Saved entries
+ + +

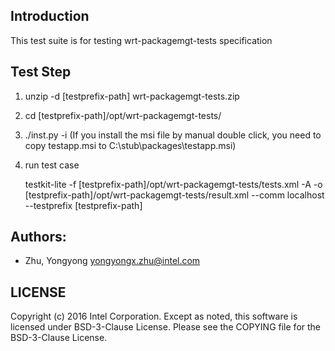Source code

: ## Introduction

This test suite is for testing wrt-packagemgt-tests specification

## Test Step

1. unzip -d [testprefix-path] wrt-packagemgt-tests<version>.zip

2. cd [testprefix-path]/opt/wrt-packagemgt-tests/

3. ./inst.py -i (If you install the msi file by manual double click, you need to copy testapp.msi to C:\stub\packages\testapp.msi)

4. run test case

   testkit-lite -f [testprefix-path]/opt/wrt-packagemgt-tests/tests.xml -A
   -o [testprefix-path]/opt/wrt-packagemgt-tests/result.xml --comm localhost
   --testprefix [testprefix-path]

## Authors:

* Zhu, Yongyong <yongyongx.zhu@intel.com>

## LICENSE

Copyright (c) 2016 Intel Corporation.
Except as noted, this software is licensed under BSD-3-Clause License.
Please see the COPYING file for the BSD-3-Clause License.
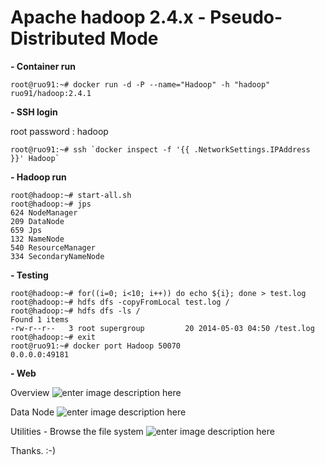 # Apache hadoop 2.4.x - Pseudo-Distributed Mode

**- Container run**

    root@ruo91:~# docker run -d -P --name="Hadoop" -h "hadoop" ruo91/hadoop:2.4.1

**- SSH login**

root password : hadoop

    root@ruo91:~# ssh `docker inspect -f '{{ .NetworkSettings.IPAddress }}' Hadoop`

**- Hadoop run**

    root@hadoop:~# start-all.sh
    root@hadoop:~# jps
    624 NodeManager
    209 DataNode
    659 Jps
    132 NameNode
    540 ResourceManager
    334 SecondaryNameNode

**- Testing**

    root@hadoop:~# for((i=0; i<10; i++)) do echo ${i}; done > test.log
    root@hadoop:~# hdfs dfs -copyFromLocal test.log /
    root@hadoop:~# hdfs dfs -ls /
    Found 1 items
    -rw-r--r--   3 root supergroup         20 2014-05-03 04:50 /test.log
    root@hadoop:~# exit
    root@ruo91:~# docker port Hadoop 50070
    0.0.0.0:49181

**- Web**

Overview
![enter image description here][1]

Data Node
![enter image description here][2]

Utilities - Browse the file system
![enter image description here][3]

Thanks. :-)


  [1]: http://cdn.yongbok.net/ruo91/img/hadoop/2.4.0/apache_hadoop_2.4.0_namenode.png
  [2]: http://cdn.yongbok.net/ruo91/img/hadoop/2.4.0/apache_hadoop_2.4.0_datanode.png
  [3]: http://cdn.yongbok.net/ruo91/img/hadoop/2.4.0/apache_hadoop_2.4.0_explorer.png

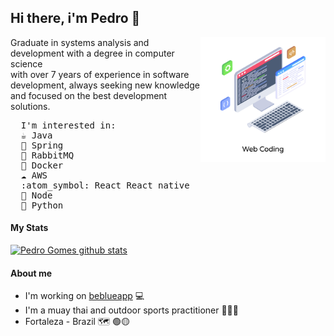 ## Hi there, i'm Pedro 👋

<img src="https://github.com/pehgomes/pehgomes/blob/master/Lovepik_com-450083974-Grab%20this%20amazing%20isometric%20illustration%20of%20web%20coding.png" min-width="400px" max-width="400px" width="200px" align="right">

<span style="font-family: sans-serif; font-size:2px;">

</span>
<p align="left"> 
  Graduate in systems analysis and development with a degree in computer science <br>
  with over 7 years of experience in software development, always seeking new knowledge and focused on the best development solutions.
</p>

<pre>
  I'm interested in:
  ☕ Java
  🍃 Spring
  📨 RabbitMQ
  🐳 Docker
  ☁️ AWS
  :atom_symbol: React React native
  🍃 Node
  🐍 Python
</pre>  

#### My Stats

[![Pedro Gomes github stats](https://github-readme-stats.vercel.app/api?username=pehgomes&include_all_commits=true&count_private=true&show_icons=true&line_height=15&title_color=FcFcFc&icon_color=fcfcfc&text_color=fcfcfc&bg_color=24292f)](https://github.com/pehgomes)

#### About me
- I'm working on [beblueapp](https://www.beblue.com.br/) 💻
- I'm a muay thai and outdoor sports practitioner 🥊🏃‍🚴‍
- Fortaleza - Brazil 🗺 🟢🟡
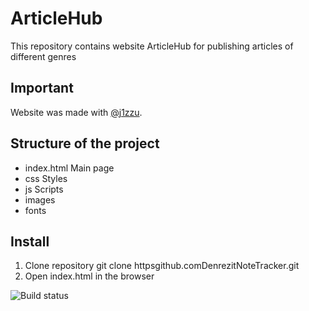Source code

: # ArticleHub
This repository contains website ArticleHub for publishing articles of different genres

## Important
Website was made with [@j1zzu](httpsgithub.comj1zzu).

## Structure of the project
- index.html Main page
- css Styles
- js Scripts
- images
- fonts 

## Install
1. Clone repository git clone httpsgithub.comDenrezitNoteTracker.git
2. Open index.html in the browser

![Build status](https://github.com/Denrezit/ArticleHub/workflows/CI/badge.svg)
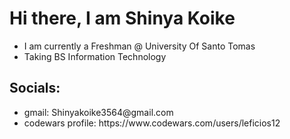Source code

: <h1> Hi there, I am Shinya Koike </h1>

<ul>
  <li>I am currently a Freshman @ University Of Santo Tomas </li>
  <li>Taking BS Information Technology</li>
</ul>

<h2> Socials: </h2>
<ul> 
  <li> gmail: Shinyakoike3564@gmail.com </li>
  <li> codewars profile: <a target = "_blank">  https://www.codewars.com/users/leficios12 </a></li>
</ul>


<!--
**leficios12/leficios12** is a ✨ _special_ ✨ repository because its `README.md` (this file) appears on your GitHub profile.

Here are some ideas to get you started:

- 🔭 I’m currently working on ...
- 🌱 I’m currently learning ...
- 👯 I’m looking to collaborate on ...
- 🤔 I’m looking for help with ...
- 💬 Ask me about ...
- 📫 How to reach me: ...
- 😄 Pronouns: ...
- ⚡ Fun fact: ...
-->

+ + +

§ **TASK DETAILS**: Copy out all the records exactly as they read, and omit the pictures.

§ **EXERCISE SOLUTION**:
Source code

: ## Introduction

This test suite is for testing wrt-packagemgt-tests specification

## Test Step

1. unzip -d [testprefix-path] wrt-packagemgt-tests<version>.zip

2. cd [testprefix-path]/opt/wrt-packagemgt-tests/

3. ./inst.py -i (If you install the msi file by manual double click, you need to copy testapp.msi to C:\stub\packages\testapp.msi)

4. run test case

   testkit-lite -f [testprefix-path]/opt/wrt-packagemgt-tests/tests.xml -A
   -o [testprefix-path]/opt/wrt-packagemgt-tests/result.xml --comm localhost
   --testprefix [testprefix-path]

## Authors:

* Zhu, Yongyong <yongyongx.zhu@intel.com>

## LICENSE

Copyright (c) 2016 Intel Corporation.
Except as noted, this software is licensed under BSD-3-Clause License.
Please see the COPYING file for the BSD-3-Clause License.
 # Apache hadoop 2.4.x - Pseudo-Distributed Mode

**- Container run**

    root@ruo91:~# docker run -d -P --name="Hadoop" -h "hadoop" ruo91/hadoop:2.4.1

**- SSH login**

root password : hadoop

    root@ruo91:~# ssh `docker inspect -f '{{ .NetworkSettings.IPAddress }}' Hadoop`

**- Hadoop run**

    root@hadoop:~# start-all.sh
    root@hadoop:~# jps
    624 NodeManager
    209 DataNode
    659 Jps
    132 NameNode
    540 ResourceManager
    334 SecondaryNameNode

**- Testing**

    root@hadoop:~# for((i=0; i<10; i++)) do echo ${i}; done > test.log
    root@hadoop:~# hdfs dfs -copyFromLocal test.log /
    root@hadoop:~# hdfs dfs -ls /
    Found 1 items
    -rw-r--r--   3 root supergroup         20 2014-05-03 04:50 /test.log
    root@hadoop:~# exit
    root@ruo91:~# docker port Hadoop 50070
    0.0.0.0:49181

**- Web**

Overview
![enter image description here][1]

Data Node
![enter image description here][2]

Utilities - Browse the file system
![enter image description here][3]

Thanks. :-)


  [1]: http://cdn.yongbok.net/ruo91/img/hadoop/2.4.0/apache_hadoop_2.4.0_namenode.png
  [2]: http://cdn.yongbok.net/ruo91/img/hadoop/2.4.0/apache_hadoop_2.4.0_datanode.png
  [3]: http://cdn.yongbok.net/ruo91/img/hadoop/2.4.0/apache_hadoop_2.4.0_explorer.png

 ## Hi there, i'm Pedro 👋

<img src="https://github.com/pehgomes/pehgomes/blob/master/Lovepik_com-450083974-Grab%20this%20amazing%20isometric%20illustration%20of%20web%20coding.png" min-width="400px" max-width="400px" width="200px" align="right">

<span style="font-family: sans-serif; font-size:2px;">

</span>
<p align="left"> 
  Graduate in systems analysis and development with a degree in computer science <br>
  with over 7 years of experience in software development, always seeking new knowledge and focused on the best development solutions.
</p>

<pre>
  I'm interested in:
  ☕ Java
  🍃 Spring
  📨 RabbitMQ
  🐳 Docker
  ☁️ AWS
  :atom_symbol: React React native
  🍃 Node
  🐍 Python
</pre>  

#### My Stats

[![Pedro Gomes github stats](https://github-readme-stats.vercel.app/api?username=pehgomes&include_all_commits=true&count_private=true&show_icons=true&line_height=15&title_color=FcFcFc&icon_color=fcfcfc&text_color=fcfcfc&bg_color=24292f)](https://github.com/pehgomes)

#### About me
- I'm working on [beblueapp](https://www.beblue.com.br/) 💻
- I'm a muay thai and outdoor sports practitioner 🥊🏃‍🚴‍
- Fortaleza - Brazil 🗺 🟢🟡
Source code

: # ArticleHub
This repository contains website ArticleHub for publishing articles of different genres

## Important
Website was made with [@j1zzu](httpsgithub.comj1zzu).

## Structure of the project
- index.html Main page
- css Styles
- js Scripts
- images
- fonts 

## Install
1. Clone repository git clone httpsgithub.comDenrezitNoteTracker.git
2. Open index.html in the browser

![Build status](https://github.com/Denrezit/ArticleHub/workflows/CI/badge.svg)
Source code

: <h1> Hi there, I am Shinya Koike </h1>

<ul>
  <li>I am currently a Freshman @ University Of Santo Tomas </li>
  <li>Taking BS Information Technology</li>
</ul>

<h2> Socials: </h2>
<ul> 
  <li> gmail: Shinyakoike3564@gmail.com </li>
  <li> codewars profile: <a target = "_blank">  https://www.codewars.com/users/leficios12 </a></li>
</ul>


<!--
**leficios12/leficios12** is a ✨ _special_ ✨ repository because its `README.md` (this file) appears on your GitHub profile.

Here are some ideas to get you started:

- 🔭 I’m currently working on ...
- 🌱 I’m currently learning ...
- 👯 I’m looking to collaborate on ...
- 🤔 I’m looking for help with ...
- 💬 Ask me about ...
- 📫 How to reach me: ...
- 😄 Pronouns: ...
- ⚡ Fun fact: ...
-->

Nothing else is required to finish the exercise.